What you have to do
A faithful copy of the whole listing is the goal. Match it exactly.

Data shown
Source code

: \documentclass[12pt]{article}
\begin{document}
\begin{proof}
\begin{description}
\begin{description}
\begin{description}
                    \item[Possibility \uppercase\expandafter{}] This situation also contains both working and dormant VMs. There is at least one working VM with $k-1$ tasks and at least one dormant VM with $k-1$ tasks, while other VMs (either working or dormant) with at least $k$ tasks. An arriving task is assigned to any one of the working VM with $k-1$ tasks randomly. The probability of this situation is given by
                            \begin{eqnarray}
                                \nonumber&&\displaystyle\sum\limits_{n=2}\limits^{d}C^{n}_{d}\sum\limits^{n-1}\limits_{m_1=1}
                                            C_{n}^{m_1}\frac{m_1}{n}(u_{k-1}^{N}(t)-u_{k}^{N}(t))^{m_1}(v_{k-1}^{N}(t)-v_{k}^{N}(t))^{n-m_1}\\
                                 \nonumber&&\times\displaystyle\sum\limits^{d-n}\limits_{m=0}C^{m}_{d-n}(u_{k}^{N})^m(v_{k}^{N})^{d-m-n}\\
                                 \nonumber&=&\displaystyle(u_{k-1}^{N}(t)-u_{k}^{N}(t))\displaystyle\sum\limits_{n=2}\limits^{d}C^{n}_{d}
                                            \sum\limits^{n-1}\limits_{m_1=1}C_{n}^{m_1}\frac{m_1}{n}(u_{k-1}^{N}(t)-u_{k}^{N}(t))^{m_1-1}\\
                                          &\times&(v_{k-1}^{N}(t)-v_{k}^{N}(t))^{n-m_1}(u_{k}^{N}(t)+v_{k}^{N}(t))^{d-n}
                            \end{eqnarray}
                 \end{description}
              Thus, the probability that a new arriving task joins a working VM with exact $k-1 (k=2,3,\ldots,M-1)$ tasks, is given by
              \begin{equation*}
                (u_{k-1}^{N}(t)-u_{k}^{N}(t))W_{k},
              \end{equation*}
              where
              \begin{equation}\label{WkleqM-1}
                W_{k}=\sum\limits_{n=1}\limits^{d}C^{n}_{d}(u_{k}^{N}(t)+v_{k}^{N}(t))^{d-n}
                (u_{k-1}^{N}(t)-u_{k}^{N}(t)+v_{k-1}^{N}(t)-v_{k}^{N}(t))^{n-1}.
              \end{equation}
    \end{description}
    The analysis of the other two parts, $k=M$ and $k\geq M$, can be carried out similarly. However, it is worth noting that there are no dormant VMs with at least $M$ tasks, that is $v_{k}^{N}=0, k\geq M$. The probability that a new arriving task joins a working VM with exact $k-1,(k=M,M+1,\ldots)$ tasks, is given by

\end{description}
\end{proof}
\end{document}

Response area
Source code

: \documentclass[12pt]{article}
\begin{document}
\begin{proof}
\begin{description}
\begin{description}
\begin{description}
                    \item[Possibility \uppercase\expandafter{}] This situation also contains both working and dormant VMs. There is at least one working VM with $k-1$ tasks and at least one dormant VM with $k-1$ tasks, while other VMs (either working or dormant) with at least $k$ tasks. An arriving task is assigned to any one of the working VM with $k-1$ tasks randomly. The probability of this situation is given by
                            \begin{eqnarray}
                                \nonumber&&\displaystyle\sum\limits_{n=2}\limits^{d}C^{n}_{d}\sum\limits^{n-1}\limits_{m_1=1}
                                            C_{n}^{m_1}\frac{m_1}{n}(u_{k-1}^{N}(t)-u_{k}^{N}(t))^{m_1}(v_{k-1}^{N}(t)-v_{k}^{N}(t))^{n-m_1}\\
                                 \nonumber&&\times\displaystyle\sum\limits^{d-n}\limits_{m=0}C^{m}_{d-n}(u_{k}^{N})^m(v_{k}^{N})^{d-m-n}\\
                                 \nonumber&=&\displaystyle(u_{k-1}^{N}(t)-u_{k}^{N}(t))\displaystyle\sum\limits_{n=2}\limits^{d}C^{n}_{d}
                                            \sum\limits^{n-1}\limits_{m_1=1}C_{n}^{m_1}\frac{m_1}{n}(u_{k-1}^{N}(t)-u_{k}^{N}(t))^{m_1-1}\\
                                          &\times&(v_{k-1}^{N}(t)-v_{k}^{N}(t))^{n-m_1}(u_{k}^{N}(t)+v_{k}^{N}(t))^{d-n}
                            \end{eqnarray}
                 \end{description}
              Thus, the probability that a new arriving task joins a working VM with exact $k-1 (k=2,3,\ldots,M-1)$ tasks, is given by
              \begin{equation*}
                (u_{k-1}^{N}(t)-u_{k}^{N}(t))W_{k},
              \end{equation*}
              where
              \begin{equation}\label{WkleqM-1}
                W_{k}=\sum\limits_{n=1}\limits^{d}C^{n}_{d}(u_{k}^{N}(t)+v_{k}^{N}(t))^{d-n}
                (u_{k-1}^{N}(t)-u_{k}^{N}(t)+v_{k-1}^{N}(t)-v_{k}^{N}(t))^{n-1}.
              \end{equation}
    \end{description}
    The analysis of the other two parts, $k=M$ and $k\geq M$, can be carried out similarly. However, it is worth noting that there are no dormant VMs with at least $M$ tasks, that is $v_{k}^{N}=0, k\geq M$. The probability that a new arriving task joins a working VM with exact $k-1,(k=M,M+1,\ldots)$ tasks, is given by

\end{description}
\end{proof}
\end{document}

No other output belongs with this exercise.